Building Your First AI Agent for Production: The Steps Nobody Shows You
AI agent tutorials all stop at the same point: the prototype that works in a Jupyter notebook. Here I cover what comes next — building an agent that runs in production with real users.
What an AI Agent Really Is (In Practice)
An AI agent is a loop: the model receives context, decides on an action, executes the corresponding tool, gets the result back, and repeats until it has a final answer.
Minimal architecture:
interface AgentStep {
thought: string;
tool?: string;
toolInput?: Record<string, unknown>;
observation?: string;
finalAnswer?: string;
}
async function runAgent(userQuery: string, tools: Tool[]): Promise<string> {
const messages: Message[] = [{ role: 'user', content: userQuery }];
for (let i = 0; i < MAX_STEPS; i++) {
const response = await callClaude({ messages, tools });
const step = parseAgentResponse(response);
if (step.finalAnswer) return step.finalAnswer;
if (!step.tool) throw new Error('Agent stuck: no tool, no answer');
const result = await executeTool(step.tool, step.toolInput);
messages.push(
{ role: 'assistant', content: response.content },
{ role: 'user', content: `Tool result: ${result}` }
);
}
throw new Error(`Agent exceeded MAX_STEPS (${MAX_STEPS})`);
}
MAX_STEPS is non-negotiable. Without it, an agent can loop indefinitely.

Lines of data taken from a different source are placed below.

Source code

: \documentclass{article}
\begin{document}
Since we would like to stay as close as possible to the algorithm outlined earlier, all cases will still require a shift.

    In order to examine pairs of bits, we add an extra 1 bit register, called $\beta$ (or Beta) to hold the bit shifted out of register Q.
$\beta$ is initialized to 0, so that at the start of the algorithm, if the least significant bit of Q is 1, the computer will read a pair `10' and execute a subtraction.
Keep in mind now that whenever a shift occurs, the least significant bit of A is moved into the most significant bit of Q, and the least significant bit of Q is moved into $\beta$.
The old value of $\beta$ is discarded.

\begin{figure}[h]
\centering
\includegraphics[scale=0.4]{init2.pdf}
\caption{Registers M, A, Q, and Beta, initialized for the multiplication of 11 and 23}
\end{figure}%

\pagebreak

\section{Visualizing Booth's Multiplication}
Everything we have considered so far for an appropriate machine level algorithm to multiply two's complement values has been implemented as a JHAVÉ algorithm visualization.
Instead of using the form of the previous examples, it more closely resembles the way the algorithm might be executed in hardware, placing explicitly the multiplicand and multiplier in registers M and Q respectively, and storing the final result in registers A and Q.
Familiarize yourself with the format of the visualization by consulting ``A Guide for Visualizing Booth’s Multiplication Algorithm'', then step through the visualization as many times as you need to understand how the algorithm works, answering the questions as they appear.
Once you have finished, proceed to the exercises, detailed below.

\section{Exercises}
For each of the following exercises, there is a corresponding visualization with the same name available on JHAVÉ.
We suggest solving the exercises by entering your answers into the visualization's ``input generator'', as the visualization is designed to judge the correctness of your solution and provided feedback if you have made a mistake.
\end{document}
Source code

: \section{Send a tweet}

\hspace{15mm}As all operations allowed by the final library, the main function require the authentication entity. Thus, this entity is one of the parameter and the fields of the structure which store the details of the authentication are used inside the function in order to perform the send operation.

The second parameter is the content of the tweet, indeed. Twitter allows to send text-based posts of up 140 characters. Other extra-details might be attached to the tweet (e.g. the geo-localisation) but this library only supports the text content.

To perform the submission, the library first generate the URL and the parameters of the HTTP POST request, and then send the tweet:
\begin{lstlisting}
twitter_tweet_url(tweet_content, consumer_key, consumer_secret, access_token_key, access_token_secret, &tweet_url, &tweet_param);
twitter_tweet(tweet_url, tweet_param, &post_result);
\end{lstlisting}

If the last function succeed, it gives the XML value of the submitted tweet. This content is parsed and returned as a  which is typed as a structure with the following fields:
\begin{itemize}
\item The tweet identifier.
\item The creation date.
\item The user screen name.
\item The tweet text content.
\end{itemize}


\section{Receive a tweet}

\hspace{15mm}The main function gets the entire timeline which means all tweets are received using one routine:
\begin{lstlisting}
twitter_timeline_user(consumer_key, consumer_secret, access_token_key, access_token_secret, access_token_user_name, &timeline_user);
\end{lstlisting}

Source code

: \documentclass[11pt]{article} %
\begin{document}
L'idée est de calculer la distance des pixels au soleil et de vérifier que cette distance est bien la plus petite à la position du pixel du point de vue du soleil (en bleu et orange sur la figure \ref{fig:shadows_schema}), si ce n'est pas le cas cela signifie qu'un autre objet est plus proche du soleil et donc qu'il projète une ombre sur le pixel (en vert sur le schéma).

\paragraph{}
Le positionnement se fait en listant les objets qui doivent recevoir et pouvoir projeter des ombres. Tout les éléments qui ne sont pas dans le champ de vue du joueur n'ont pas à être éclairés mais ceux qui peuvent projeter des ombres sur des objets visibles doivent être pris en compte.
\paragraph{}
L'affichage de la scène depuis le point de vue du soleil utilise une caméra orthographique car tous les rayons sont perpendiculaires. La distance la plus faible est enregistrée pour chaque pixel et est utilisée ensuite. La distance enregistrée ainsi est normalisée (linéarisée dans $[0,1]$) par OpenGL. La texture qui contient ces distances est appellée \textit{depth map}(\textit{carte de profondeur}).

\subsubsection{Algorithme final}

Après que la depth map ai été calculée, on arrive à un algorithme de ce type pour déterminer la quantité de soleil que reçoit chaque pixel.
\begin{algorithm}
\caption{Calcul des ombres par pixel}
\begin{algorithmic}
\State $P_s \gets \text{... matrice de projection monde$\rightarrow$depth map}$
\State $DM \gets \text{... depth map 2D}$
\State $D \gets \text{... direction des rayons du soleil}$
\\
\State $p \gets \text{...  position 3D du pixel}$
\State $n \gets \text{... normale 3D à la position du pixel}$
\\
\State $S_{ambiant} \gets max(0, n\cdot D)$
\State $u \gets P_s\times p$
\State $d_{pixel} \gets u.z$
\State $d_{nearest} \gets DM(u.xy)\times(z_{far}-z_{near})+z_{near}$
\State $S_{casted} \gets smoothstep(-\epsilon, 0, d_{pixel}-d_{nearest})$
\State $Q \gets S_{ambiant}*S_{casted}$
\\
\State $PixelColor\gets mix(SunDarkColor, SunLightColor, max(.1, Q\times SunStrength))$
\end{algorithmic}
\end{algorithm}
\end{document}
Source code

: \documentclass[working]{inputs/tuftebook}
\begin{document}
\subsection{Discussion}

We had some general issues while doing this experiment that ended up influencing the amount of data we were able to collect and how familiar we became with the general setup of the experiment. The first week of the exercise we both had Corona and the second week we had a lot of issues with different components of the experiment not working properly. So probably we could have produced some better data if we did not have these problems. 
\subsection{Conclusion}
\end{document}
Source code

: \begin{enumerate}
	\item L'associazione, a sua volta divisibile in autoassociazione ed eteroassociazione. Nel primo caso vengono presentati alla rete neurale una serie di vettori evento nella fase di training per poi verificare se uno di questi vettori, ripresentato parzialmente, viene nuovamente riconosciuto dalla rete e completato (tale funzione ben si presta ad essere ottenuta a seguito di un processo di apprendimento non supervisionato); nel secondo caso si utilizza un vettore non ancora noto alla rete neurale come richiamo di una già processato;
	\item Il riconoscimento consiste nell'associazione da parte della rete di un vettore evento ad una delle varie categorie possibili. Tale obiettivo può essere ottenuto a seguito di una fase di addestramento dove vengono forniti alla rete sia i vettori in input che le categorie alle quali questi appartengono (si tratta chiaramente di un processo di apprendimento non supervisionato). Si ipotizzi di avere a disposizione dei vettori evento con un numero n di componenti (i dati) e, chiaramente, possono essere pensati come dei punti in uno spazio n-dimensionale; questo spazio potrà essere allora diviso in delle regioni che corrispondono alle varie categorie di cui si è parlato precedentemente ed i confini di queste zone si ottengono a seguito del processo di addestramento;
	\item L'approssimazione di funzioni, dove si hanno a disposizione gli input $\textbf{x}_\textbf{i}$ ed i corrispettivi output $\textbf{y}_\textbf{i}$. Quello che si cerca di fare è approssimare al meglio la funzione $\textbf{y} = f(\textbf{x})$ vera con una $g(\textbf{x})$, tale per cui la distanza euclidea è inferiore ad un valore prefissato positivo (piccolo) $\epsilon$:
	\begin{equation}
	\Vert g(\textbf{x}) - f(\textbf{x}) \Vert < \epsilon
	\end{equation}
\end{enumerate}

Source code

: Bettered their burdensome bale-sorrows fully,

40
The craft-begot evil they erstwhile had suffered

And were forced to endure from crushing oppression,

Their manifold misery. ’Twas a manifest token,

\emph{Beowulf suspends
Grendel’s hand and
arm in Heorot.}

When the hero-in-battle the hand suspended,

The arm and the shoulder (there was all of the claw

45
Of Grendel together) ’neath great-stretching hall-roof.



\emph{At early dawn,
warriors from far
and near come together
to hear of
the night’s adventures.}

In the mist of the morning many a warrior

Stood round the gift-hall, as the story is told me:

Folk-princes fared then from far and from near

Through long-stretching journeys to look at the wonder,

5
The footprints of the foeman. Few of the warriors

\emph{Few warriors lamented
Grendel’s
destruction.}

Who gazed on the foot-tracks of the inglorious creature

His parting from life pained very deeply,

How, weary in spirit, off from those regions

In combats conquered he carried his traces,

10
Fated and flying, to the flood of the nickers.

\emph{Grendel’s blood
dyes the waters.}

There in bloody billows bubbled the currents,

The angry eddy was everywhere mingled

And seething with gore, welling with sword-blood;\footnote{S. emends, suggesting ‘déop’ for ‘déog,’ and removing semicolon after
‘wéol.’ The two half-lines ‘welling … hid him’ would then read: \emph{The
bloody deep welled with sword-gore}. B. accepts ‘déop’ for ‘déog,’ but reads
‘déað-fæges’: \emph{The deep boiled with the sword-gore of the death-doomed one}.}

Define Tools with Precision
Tool quality is what separates a useful agent from one that hallucinates.
Each tool needs:
- An explicit name (
search_database, notsearch) - A description that says when to use it AND when not to
- A strict JSON schema for parameters
const searchTool = {
name: "search_client_database",
description: `Search the client database by name, SIRET, or email.
Use when: the user asks about a specific client or wants client details.
Do NOT use for: general statistics or reports — use get_stats instead.`,
input_schema: {
type: "object",
properties: {
query: { type: "string", description: "Name, SIRET, or email" },
limit: { type: "number", description: "Max results, default 5" }
},
required: ["query"]
}
};
The more precise the description, the fewer unnecessary calls the agent makes.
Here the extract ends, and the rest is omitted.